My blog started out as a fashion/parenting blog of unsolicited opinions.
Then, I got distracted by just complaining about how difficult and needy was my youngest son.
For the last year, or so, all I do is talk about my older kid.
And not one of you has requested updates on my younger, needy little tyke.
How dare you.
But so I don’t seem like my entire world is consumed by my older kiddo, let me report to you: my youngest is the bee’s knees, the cutest, the cuddliest, the most sickeningly adorablest, smiling-est, most wonderful little kiddo in the world.
I’ve never been the type to state, “I could just eat him up.”
But truly: I wish I could devour this little guy.
I love both my children equally. (Yeah, right, you’re snidely thinking….and justifiably.)
But my little one gets extra points for sheer cuteness.
He sits in our laps to read books, climbs in bed and snuggles in the morning, has an impish grin that melts hearts the world round.
Years ago, my French mother said, “He is such a flirt, such a seducer. He just charms everyone around him. Like Bill Clinton.”
Mm-k. Two things:
- He was charming with everyone BUT ME during that chapter. With me? Nothing but #tearlesscrying.
- It really is a compliment from a French person to compare a 2 year-old’s charm to Bill Clinton. I know. Go figure.
Two and a half years ago, when he was an intolerably needy monster, I probably doomed him to lifelong therapy since I was so clearly frustrated by his #tearlesscrying. He grew to repress his tears.
Definitely my fault.
Was I a monster? I’d say only partially. Even close friends of mine with children could attest, “Yeah. He’s tough. Real tough.”

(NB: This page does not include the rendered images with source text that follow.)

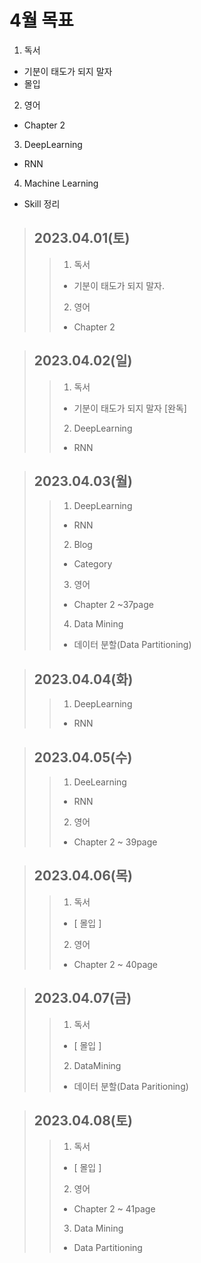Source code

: # 4월 목표  
1. 독서  
  - 기분이 태도가 되지 말자  
  - 몰입  
2. 영어  
  - Chapter 2  
3. DeepLearning  
  - RNN  
4. Machine Learning  
  - Skill 정리  
  
> ## 2023.04.01(토) 
> > 1. 독서
> >   - 기분이 태도가 되지 말자.  
> > 2. 영어
> >   - Chapter 2

> ## 2023.04.02(일)
> > 1. 독서
> >   - 기분이 태도가 되지 말자 [완독]
> > 2. DeepLearning
> >   - RNN

> ## 2023.04.03(월)
> > 1. DeepLearning  
> >   - RNN  
> > 2. Blog  
> >   - Category  
> > 3. 영어
> >   - Chapter 2 ~37page
> > 4. Data Mining
> >   - 데이터 분할(Data Partitioning)

> ## 2023.04.04(화)
> > 1. DeepLearning
> >   - RNN

> ## 2023.04.05(수)
> > 1. DeeLearning
> >   - RNN
> > 2. 영어
> >   - Chapter 2 ~ 39page

> ## 2023.04.06(목)
> > 1. 독서
> >   - [ 몰입 ]  
> > 2. 영어  
> >   - Chapter 2 ~ 40page   

> ## 2023.04.07(금)
> > 1. 독서    
> >   -  [ 몰입 ]  
> > 2. DataMining  
> >   - 데이터 분할(Data Paritioning)

> ## 2023.04.08(토)
> > 1. 독서  
> >   - [ 몰입 ]  
> > 2. 영어  
> >   - Chapter 2 ~ 41page
> > 3. Data Mining
> >   - Data Partitioning
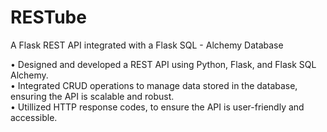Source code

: # RESTube
A Flask REST API integrated with a Flask SQL - Alchemy Database



• Designed and developed a REST API using Python, Flask, and Flask SQL Alchemy.
<br>
• Integrated CRUD operations to manage data stored in the database, ensuring the API is scalable and robust.
<br>
• Utillized HTTP response codes, to ensure the API is user-friendly and accessible.
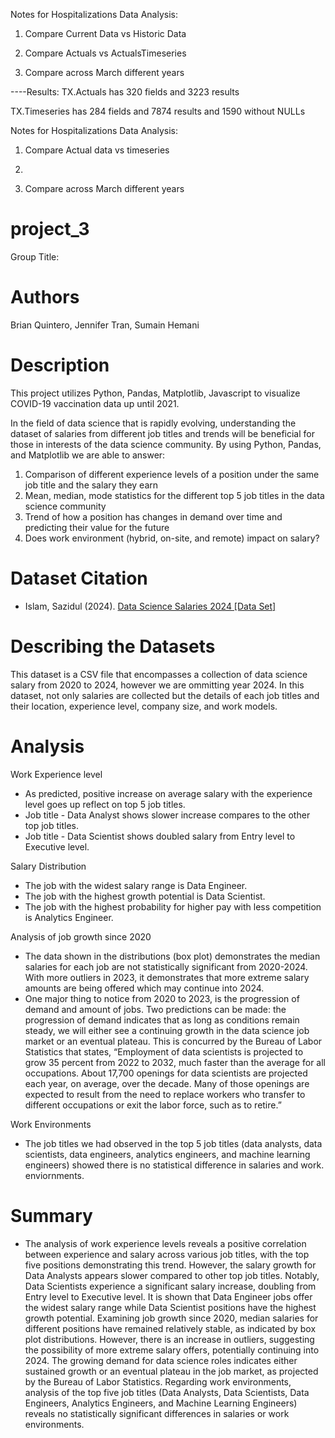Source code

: Notes for Hospitalizations Data Analysis:
1. Compare Current Data vs Historic Data
2. Compare Actuals vs ActualsTimeseries

5. Compare across March different years

----Results:
TX.Actuals has 320 fields and 3223 results

TX.Timeseries has 284 fields and 7874 results and 1590 without NULLs

Notes for Hospitalizations Data Analysis:
1. Compare Actual data vs timeseries
2. 

5. Compare across March different years








# project_3
Group Title: 

# Authors
Brian Quintero, Jennifer Tran, Sumain Hemani

# Description
This project utilizes Python, Pandas, Matplotlib, Javascript to visualize COVID-19 vaccination data up until 2021. 

In the field of data science that is rapidly evolving, understanding the dataset of salaries from different job titles and trends will be beneficial for those in interests of the data science community. By using Python, Pandas, and Matplotlib we are able to answer:
1.	Comparison of different experience levels of a position under the same job title and the salary they earn
2.	Mean, median, mode statistics for the different top 5 job titles in the data science community
3.	Trend of how a position has changes in demand over time and predicting their value for the future
4.	Does work environment (hybrid, on-site, and remote) impact on salary?

# Dataset Citation 
- Islam, Sazidul (2024). [Data Science Salaries 2024 [Data Set]](https://www.kaggle.com/datasets/sazidthe1/data-science-salaries)

# Describing the Datasets
This dataset is a CSV file that encompasses a collection of data science salary from 2020 to 2024, however we are ommitting year 2024. In this dataset, not only salaries are collected but the details of each job titles and their location, experience level, company size, and work models.

# Analysis
Work Experience level
- As predicted, positive increase on average salary with the experience level goes up reflect on top 5 job titles. 
- Job title - Data Analyst shows slower increase compares to the other top job titles. 
- Job title - Data Scientist shows doubled salary from Entry level to Executive level.

Salary Distribution
- The job with the widest salary range is Data Engineer.
- The job with the highest growth potential is Data Scientist.
- The job with the highest probability for higher pay with less competition is Analytics Engineer.

Analysis of job growth since 2020
- The data shown in the distributions (box plot) demonstrates the median salaries for each job are not statistically significant from 2020-2024. With more outliers in 2023, it demonstrates that more extreme salary amounts are being offered which may continue into 2024.
- One major thing to notice from 2020 to 2023, is the progression of demand and amount of jobs. Two predictions can be made: the progression of demand indicates that as long as conditions remain steady, we will either see a continuing growth in the data science job market or an eventual plateau. This is concurred by the Bureau of Labor Statistics that states, “Employment of data scientists is projected to grow 35 percent from 2022 to 2032, much faster than the average for all occupations. About 17,700 openings for data scientists are projected each year, on average, over the decade. Many of those openings are expected to result from the need to replace workers who transfer to different occupations or exit the labor force, such as to retire.”

Work Environments
- The job titles we had observed in the top 5 job titles (data analysts, data scientists, data engineers, analytics engineers, and machine learning engineers) showed there is no statistical difference in salaries and work. enviornments.

# Summary
- The analysis of work experience levels reveals a positive correlation between experience and salary across various job titles, with the top five positions demonstrating this trend. However, the salary growth for Data Analysts appears slower compared to other top job titles. Notably, Data Scientists experience a significant salary increase, doubling from Entry level to Executive level. It is shown that Data Engineer jobs offer the widest salary range while Data Scientist positions have the highest growth potential. Examining job growth since 2020, median salaries for different positions have remained relatively stable, as indicated by box plot distributions. However, there is an increase in outliers, suggesting the possibility of more extreme salary offers, potentially continuing into 2024. The growing demand for data science roles indicates either sustained growth or an eventual plateau in the job market, as projected by the Bureau of Labor Statistics. Regarding work environments, analysis of the top five job titles (Data Analysts, Data Scientists, Data Engineers, Analytics Engineers, and Machine Learning Engineers) reveals no statistically significant differences in salaries or work environments.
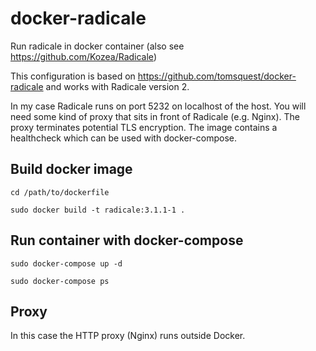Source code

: # docker-radicale
Run radicale in docker container (also see https://github.com/Kozea/Radicale)

This configuration is based on https://github.com/tomsquest/docker-radicale and works with Radicale version 2.

In my case Radicale runs on port 5232 on localhost of the host. You will need some kind of proxy that sits in front of Radicale (e.g. Nginx). The proxy terminates potential TLS encryption. The image contains a healthcheck which can be used with docker-compose.

## Build docker image

`cd /path/to/dockerfile`

`sudo docker build -t radicale:3.1.1-1 .`

## Run container with docker-compose

`sudo docker-compose up -d`

`sudo docker-compose ps`

## Proxy

In this case the HTTP proxy (Nginx) runs outside Docker.
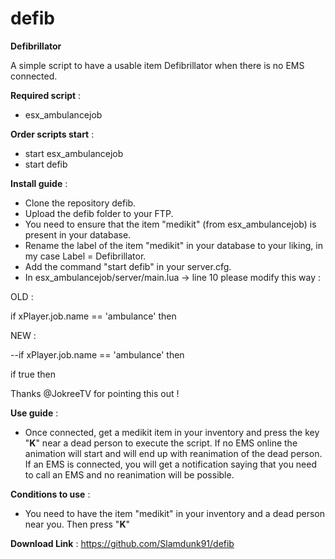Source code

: # defib
**Defibrillator**

A simple script to have a usable item Defibrillator when there is no EMS connected.

__Required script__ :
- esx_ambulancejob

__Order scripts start__ : 

- start esx_ambulancejob
- start defib

__Install guide__ :
- Clone the repository defib.
- Upload the defib folder to your FTP.
- You need to ensure that the item "medikit" (from esx_ambulancejob) is present in your database.
- Rename the label of the item "medikit" in your database to your liking, in my case Label = Defibrillator.
- Add the command "start defib" in your server.cfg.
- In esx_ambulancejob/server/main.lua -> line 10 please modify this way : 

OLD : 

if xPlayer.job.name == 'ambulance' then 

NEW : 

--if xPlayer.job.name == 'ambulance' then

if true then

Thanks @JokreeTV for pointing this out ! 

__Use guide__ :
- Once connected, get a medikit item in your inventory and press the key "**K**" near a dead person to execute the script.
If no EMS online the animation will start and will end up with reanimation of the dead person.
If an EMS is connected, you will get a notification saying that you need to call an EMS and no reanimation will be possible.

__Conditions to use__ :
- You need to have the item "medikit" in your inventory and a dead person near you. Then press "**K**"

__Download Link__ :
https://github.com/Slamdunk91/defib
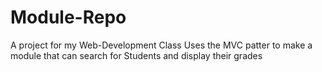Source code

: # Module-Repo

A project for my Web-Development Class
Uses the MVC patter to make a module that can search for Students and display their grades
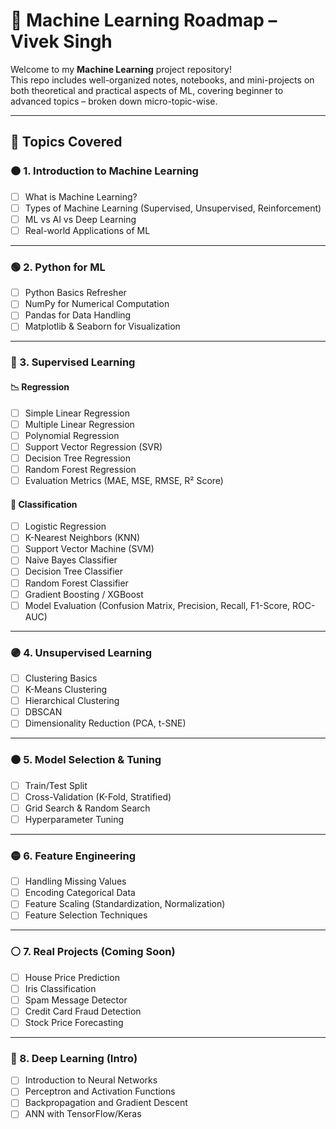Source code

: # 📘 Machine Learning Roadmap – Vivek Singh

Welcome to my **Machine Learning** project repository!  
This repo includes well-organized notes, notebooks, and mini-projects on both theoretical and practical aspects of ML, covering beginner to advanced topics – broken down micro-topic-wise.

---

## 📌 Topics Covered

### 🟠 1. Introduction to Machine Learning
- [ ] What is Machine Learning?
- [ ] Types of Machine Learning (Supervised, Unsupervised, Reinforcement)
- [ ] ML vs AI vs Deep Learning
- [ ] Real-world Applications of ML

---

### 🟢 2. Python for ML
- [ ] Python Basics Refresher
- [ ] NumPy for Numerical Computation
- [ ] Pandas for Data Handling
- [ ] Matplotlib & Seaborn for Visualization

---

### 🔵 3. Supervised Learning

#### 📉 Regression
- [ ] Simple Linear Regression
- [ ] Multiple Linear Regression
- [ ] Polynomial Regression
- [ ] Support Vector Regression (SVR)
- [ ] Decision Tree Regression
- [ ] Random Forest Regression
- [ ] Evaluation Metrics (MAE, MSE, RMSE, R² Score)

#### 🧠 Classification
- [ ] Logistic Regression
- [ ] K-Nearest Neighbors (KNN)
- [ ] Support Vector Machine (SVM)
- [ ] Naive Bayes Classifier
- [ ] Decision Tree Classifier
- [ ] Random Forest Classifier
- [ ] Gradient Boosting / XGBoost
- [ ] Model Evaluation (Confusion Matrix, Precision, Recall, F1-Score, ROC-AUC)

---

### 🟣 4. Unsupervised Learning
- [ ] Clustering Basics
- [ ] K-Means Clustering
- [ ] Hierarchical Clustering
- [ ] DBSCAN
- [ ] Dimensionality Reduction (PCA, t-SNE)

---

### 🟤 5. Model Selection & Tuning
- [ ] Train/Test Split
- [ ] Cross-Validation (K-Fold, Stratified)
- [ ] Grid Search & Random Search
- [ ] Hyperparameter Tuning

---

### 🟡 6. Feature Engineering
- [ ] Handling Missing Values
- [ ] Encoding Categorical Data
- [ ] Feature Scaling (Standardization, Normalization)
- [ ] Feature Selection Techniques

---

### ⚪ 7. Real Projects (Coming Soon)
- [ ] House Price Prediction
- [ ] Iris Classification
- [ ] Spam Message Detector
- [ ] Credit Card Fraud Detection
- [ ] Stock Price Forecasting

---

### 🧠 8. Deep Learning (Intro)
- [ ] Introduction to Neural Networks
- [ ] Perceptron and Activation Functions
- [ ] Backpropagation and Gradient Descent
- [ ] ANN with TensorFlow/Keras
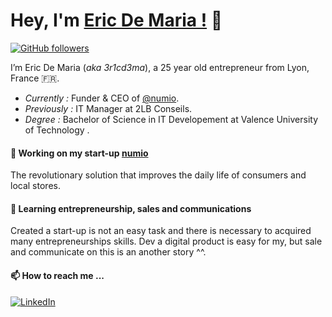 # Hey, I'm [Eric De Maria !](https://www.linkedin.com/in/edemaria) 👋


[![GitHub followers](https://img.shields.io/github/followers/3r1cd3ma.svg?style=social&label=Follow)](https://github.com/3r1cd3ma?tab=followers)


I’m Eric De Maria (*aka 3r1cd3ma*), a 25 year old entrepreneur from Lyon, France 🇫🇷.
- *Currently :* Funder & CEO of [@numio](https://numio.eu). 
- *Previously :* IT Manager at 2LB Conseils.
- *Degree :* Bachelor of Science in IT Developement at Valence University of Technology .

#### 🔭 Working on my start-up [numio](https://numio.eu)
The revolutionary solution that improves the daily life of consumers and local stores.

#### 🌱 Learning entrepreneurship, sales and communications
Created a start-up is not an easy task and there is necessary to acquired many entrepreneurships skills.
Dev a digital product is easy for my, but sale and communicate on this is an another story ^^.

#### 📫 How to reach me ...
[![LinkedIn](https://img.shields.io/badge/LinkedIn-0077B5?style=for-the-badge&logo=linkedin&logoColor=white)](https://www.linkedin.com/in/edemaria)
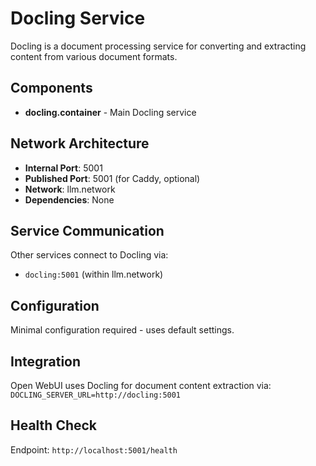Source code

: # Docling Service

Docling is a document processing service for converting and extracting content from various document formats.

## Components

- **docling.container** - Main Docling service

## Network Architecture

- **Internal Port**: 5001
- **Published Port**: 5001 (for Caddy, optional)
- **Network**: llm.network
- **Dependencies**: None

## Service Communication

Other services connect to Docling via:
- `docling:5001` (within llm.network)

## Configuration

Minimal configuration required - uses default settings.

## Integration

Open WebUI uses Docling for document content extraction via:
`DOCLING_SERVER_URL=http://docling:5001`

## Health Check

Endpoint: `http://localhost:5001/health`
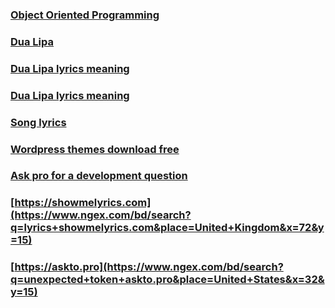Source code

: 
### [Object Oriented Programming](https://askto.pro/question/what-object-oriented-programming-environment-to-choose/)
### [Dua Lipa](https://showmelyrics.com/artist/dua-lipa)
### [Dua Lipa lyrics meaning](https://showmelyrics.com/lyrics/dua-lipa-future-nostalgia)


### [Dua Lipa lyrics meaning](http://www.marstruct-vi.com/feedback.aspx?page=showmelyrics.com/artist/dua-lipa)
### [Song lyrics](http://www.marstruct-vi.com/feedback.aspx?page=showmelyrics.com)
### [Wordpress themes download free](http://www.marstruct-vi.com/feedback.aspx?page=likeaprothemes.com)
### [Ask pro for a development question](http://www.marstruct-vi.com/feedback.aspx?page=askto.pro)

### [https://showmelyrics.com](https://www.ngex.com/bd/search?q=lyrics+showmelyrics.com&place=United+Kingdom&x=72&y=15)
### [https://askto.pro](https://www.ngex.com/bd/search?q=unexpected+token+askto.pro&place=United+States&x=32&y=15)

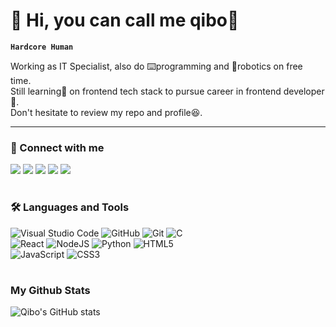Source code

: # 👋 Hi, you can call me qibo🐒

**`Hardcore Human`**

Working as IT Specialist, also do ⌨️programming and 🤖robotics on free time.</br>
Still learning📖 on frontend tech stack to pursue career in frontend developer🚀.</br>
Don't hesitate to review my repo and profile😆.

---

### 📱 Connect with me

<p align="left">
  <a href="https://www.linkedin.com/in/naqibshohar"> 
    <img src="https://img.shields.io/badge/linkedin-%230077B5.svg?style=for-the-badge&logo=linkedin&logoColor=white"></a>
  <a href="mailto:mr.naqib02@gmail.com"> 
    <img src="https://img.shields.io/badge/Gmail-D14836?style=for-the-badge&logo=gmail&logoColor=white"></a>
  <a href=""> 
    <img src="https://img.shields.io/badge/TikTok-%23000000.svg?style=for-the-badge&logo=TikTok&logoColor=white"></a>
  <a href=""> 
    <img src="https://img.shields.io/badge/X-%23000000.svg?style=for-the-badge&logo=X&logoColor=white"></a>
  <a href=""> 
    <img src="https://img.shields.io/badge/Discord-%235865F2.svg?style=for-the-badge&logo=discord&logoColor=white"></a>  
</p>  

#

### 🛠️ Languages and Tools

![Visual Studio Code](https://img.shields.io/badge/Visual%20Studio%20Code-0078d7.svg?style=for-the-badge&logo=visual-studio-code&logoColor=white)
![GitHub](https://img.shields.io/badge/github-%23121011.svg?style=for-the-badge&logo=github&logoColor=white)
![Git](https://img.shields.io/badge/git-%23F05033.svg?style=for-the-badge&logo=git&logoColor=white)
![C](https://img.shields.io/badge/c-%2300599C.svg?style=for-the-badge&logo=c&logoColor=white)</br>
![React](https://img.shields.io/badge/react-%2320232a.svg?style=for-the-badge&logo=react&logoColor=%2361DAFB)
![NodeJS](https://img.shields.io/badge/node.js-6DA55F?style=for-the-badge&logo=node.js&logoColor=white)
![Python](https://img.shields.io/badge/python-3670A0?style=for-the-badge&logo=python&logoColor=ffdd54)
![HTML5](https://img.shields.io/badge/html5-%23E34F26.svg?style=for-the-badge&logo=html5&logoColor=white)</br>
![JavaScript](https://img.shields.io/badge/javascript-%23323330.svg?style=for-the-badge&logo=javascript&logoColor=%23F7DF1E)
![CSS3](https://img.shields.io/badge/css3-%231572B6.svg?style=for-the-badge&logo=css3&logoColor=white)</br>

#

### My Github Stats
![Qibo's GitHub stats](https://github-readme-stats.vercel.app/api?username=qibo02&show_icons=true&theme=transparent)
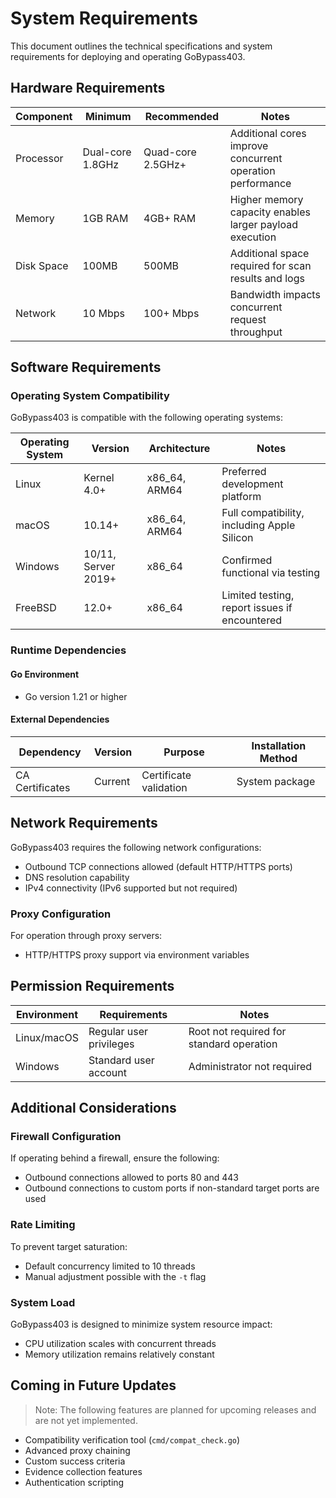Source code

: # System Requirements

This document outlines the technical specifications and system requirements for deploying and operating GoBypass403.

## Hardware Requirements

| Component | Minimum | Recommended | Notes |
|-----------|---------|-------------|-------|
| Processor | Dual-core 1.8GHz | Quad-core 2.5GHz+ | Additional cores improve concurrent operation performance |
| Memory | 1GB RAM | 4GB+ RAM | Higher memory capacity enables larger payload execution |
| Disk Space | 100MB | 500MB | Additional space required for scan results and logs |
| Network | 10 Mbps | 100+ Mbps | Bandwidth impacts concurrent request throughput |

## Software Requirements

### Operating System Compatibility

GoBypass403 is compatible with the following operating systems:

| Operating System | Version | Architecture | Notes |
|-----------------|---------|--------------|-------|
| Linux | Kernel 4.0+ | x86_64, ARM64 | Preferred development platform |
| macOS | 10.14+ | x86_64, ARM64 | Full compatibility, including Apple Silicon |
| Windows | 10/11, Server 2019+ | x86_64 | Confirmed functional via testing |
| FreeBSD | 12.0+ | x86_64 | Limited testing, report issues if encountered |

### Runtime Dependencies

#### Go Environment

- Go version 1.21 or higher

#### External Dependencies

| Dependency | Version | Purpose | Installation Method |
|------------|---------|---------|---------------------|
| CA Certificates | Current | Certificate validation | System package |

## Network Requirements

GoBypass403 requires the following network configurations:

- Outbound TCP connections allowed (default HTTP/HTTPS ports)
- DNS resolution capability
- IPv4 connectivity (IPv6 supported but not required)

### Proxy Configuration

For operation through proxy servers:

- HTTP/HTTPS proxy support via environment variables

## Permission Requirements

| Environment | Requirements | Notes |
|-------------|--------------|-------|
| Linux/macOS | Regular user privileges | Root not required for standard operation |
| Windows | Standard user account | Administrator not required |

## Additional Considerations

### Firewall Configuration

If operating behind a firewall, ensure the following:

- Outbound connections allowed to ports 80 and 443
- Outbound connections to custom ports if non-standard target ports are used

### Rate Limiting

To prevent target saturation:

- Default concurrency limited to 10 threads
- Manual adjustment possible with the `-t` flag

### System Load

GoBypass403 is designed to minimize system resource impact:

- CPU utilization scales with concurrent threads
- Memory utilization remains relatively constant

## Coming in Future Updates

> Note: The following features are planned for upcoming releases and are not yet implemented.

- Compatibility verification tool (`cmd/compat_check.go`)
- Advanced proxy chaining
- Custom success criteria
- Evidence collection features
- Authentication scripting 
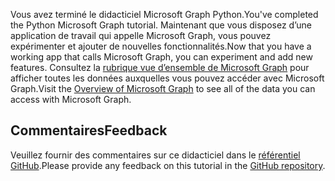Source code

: <!-- markdownlint-disable MD002 MD041 -->

<span data-ttu-id="c1ef1-101">Vous avez terminé le didacticiel Microsoft Graph Python.</span><span class="sxs-lookup"><span data-stu-id="c1ef1-101">You've completed the Python Microsoft Graph tutorial.</span></span> <span data-ttu-id="c1ef1-102">Maintenant que vous disposez d’une application de travail qui appelle Microsoft Graph, vous pouvez expérimenter et ajouter de nouvelles fonctionnalités.</span><span class="sxs-lookup"><span data-stu-id="c1ef1-102">Now that you have a working app that calls Microsoft Graph, you can experiment and add new features.</span></span> <span data-ttu-id="c1ef1-103">Consultez la [rubrique vue d’ensemble de Microsoft Graph](/graph/overview) pour afficher toutes les données auxquelles vous pouvez accéder avec Microsoft Graph.</span><span class="sxs-lookup"><span data-stu-id="c1ef1-103">Visit the [Overview of Microsoft Graph](/graph/overview) to see all of the data you can access with Microsoft Graph.</span></span>

## <a name="feedback"></a><span data-ttu-id="c1ef1-104">Commentaires</span><span class="sxs-lookup"><span data-stu-id="c1ef1-104">Feedback</span></span>

<span data-ttu-id="c1ef1-105">Veuillez fournir des commentaires sur ce didacticiel dans le [référentiel GitHub](https://github.com/microsoftgraph/msgraph-training-pythondjangoapp).</span><span class="sxs-lookup"><span data-stu-id="c1ef1-105">Please provide any feedback on this tutorial in the [GitHub repository](https://github.com/microsoftgraph/msgraph-training-pythondjangoapp).</span></span>
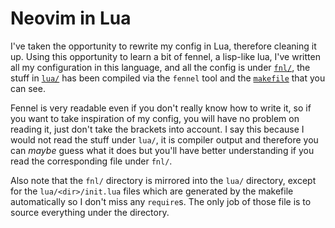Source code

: # Neovim in Lua


I've taken the opportunity to rewrite my config in Lua, therefore
cleaning it up. Using this opportunity to learn a bit of fennel, a
lisp-like lua, I've written all my configuration in this language, and
all the config is under [`fnl/`](./fnl), the stuff in [`lua/`](./lua) has been compiled via the `fennel` tool
and the [`makefile`](./makefile) that you can see.

Fennel is very readable even if you don't really know how to write it, so if you want
to take inspiration of my config, you will have no problem on reading it, just don't take the
brackets into account. I say this because I would not read the stuff under `lua/`, it is compiler output
and therefore you can _maybe_ guess what it does but you'll have better understanding if you read the corresponding file under `fnl/`.

Also note that the `fnl/` directory is mirrored into the `lua/` directory, except for the `lua/<dir>/init.lua` files which are generated
by the makefile automatically so I don't miss any `require`s. The only job of those file is to source everything under the directory.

But now when he’s upset he runs and hides in the bathroom where he delivers a sniffling diatribe/soliloquy recounting his frustrations to the bathroom spirits. Yep, just a muffled, whiny monologue that goes something like, “And then Daddy said I can’t have another fruit snack and then he only gave me a carrot and he got mad at me when I got mad because I just don’t want a carrot…” etc etc.
And he stays in the bathroom to have his moment. I can usually cajole him out, easily, and smother him with hugs and an explanation that no, he may not have two fruit snack packs in a row twenty minutes before dinner.
But people: as cute as his bad times are, his good times are adorable-er.
And his challenges clearly don’t require me to go venting my insecurities to the entire intrawebs like when I first started this blog (at the height of his monstrous behavior.
(Don’t challenge me on that, little buddy…please?)
But this all reminds me how so many friends said to me 18 months ago – It WILL get better.
But they probably could’ve added: But not soon.
Yeah, that took awhile. And it was absolute hell while I was in the middle of it.
But now? It’s a distant memory…
…to which I never, ever want to return.